ACTIVITY.
Please count the lines in the listing below where the word "object" appears. Give the number only.

DATA FOR REVIEW.
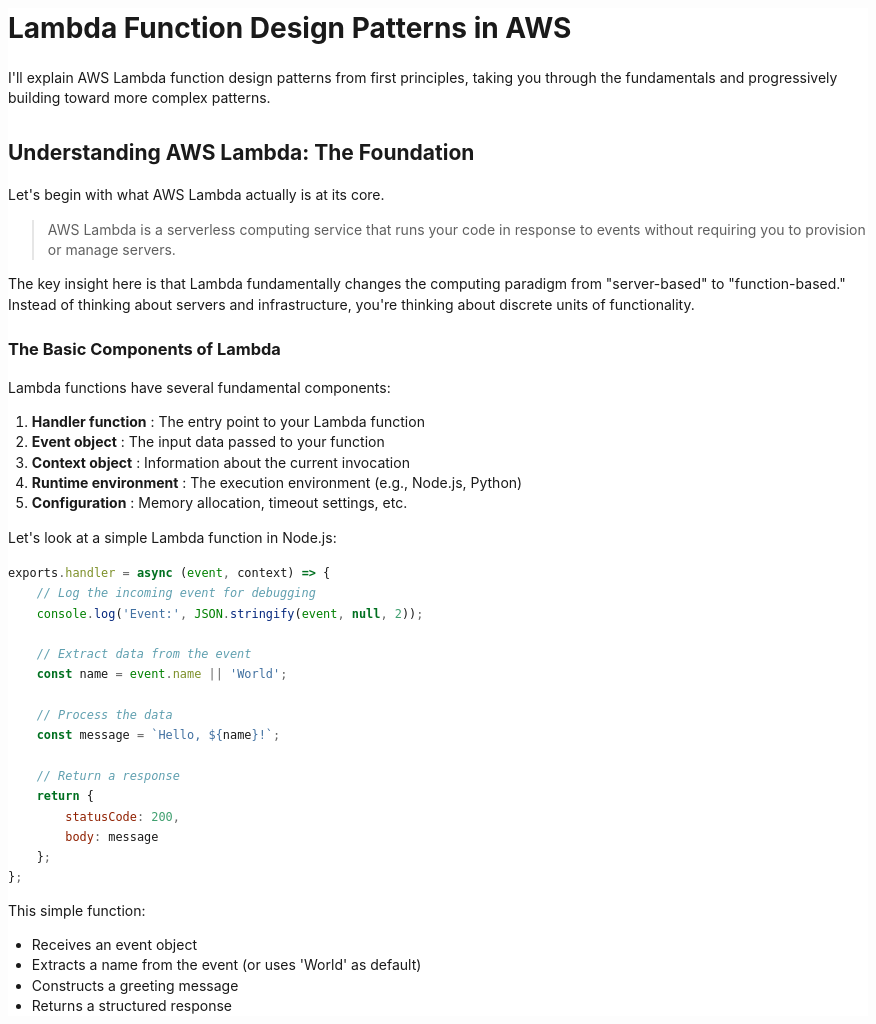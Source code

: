 # Lambda Function Design Patterns in AWS

I'll explain AWS Lambda function design patterns from first principles, taking you through the fundamentals and progressively building toward more complex patterns.

## Understanding AWS Lambda: The Foundation

Let's begin with what AWS Lambda actually is at its core.

> AWS Lambda is a serverless computing service that runs your code in response to events without requiring you to provision or manage servers.

The key insight here is that Lambda fundamentally changes the computing paradigm from "server-based" to "function-based." Instead of thinking about servers and infrastructure, you're thinking about discrete units of functionality.

### The Basic Components of Lambda

Lambda functions have several fundamental components:

1. **Handler function** : The entry point to your Lambda function
2. **Event object** : The input data passed to your function
3. **Context object** : Information about the current invocation
4. **Runtime environment** : The execution environment (e.g., Node.js, Python)
5. **Configuration** : Memory allocation, timeout settings, etc.

Let's look at a simple Lambda function in Node.js:

```javascript
exports.handler = async (event, context) => {
    // Log the incoming event for debugging
    console.log('Event:', JSON.stringify(event, null, 2));
  
    // Extract data from the event
    const name = event.name || 'World';
  
    // Process the data
    const message = `Hello, ${name}!`;
  
    // Return a response
    return {
        statusCode: 200,
        body: message
    };
};
```

This simple function:

* Receives an event object
* Extracts a name from the event (or uses 'World' as default)
* Constructs a greeting message
* Returns a structured response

ANSWER SECTION.
3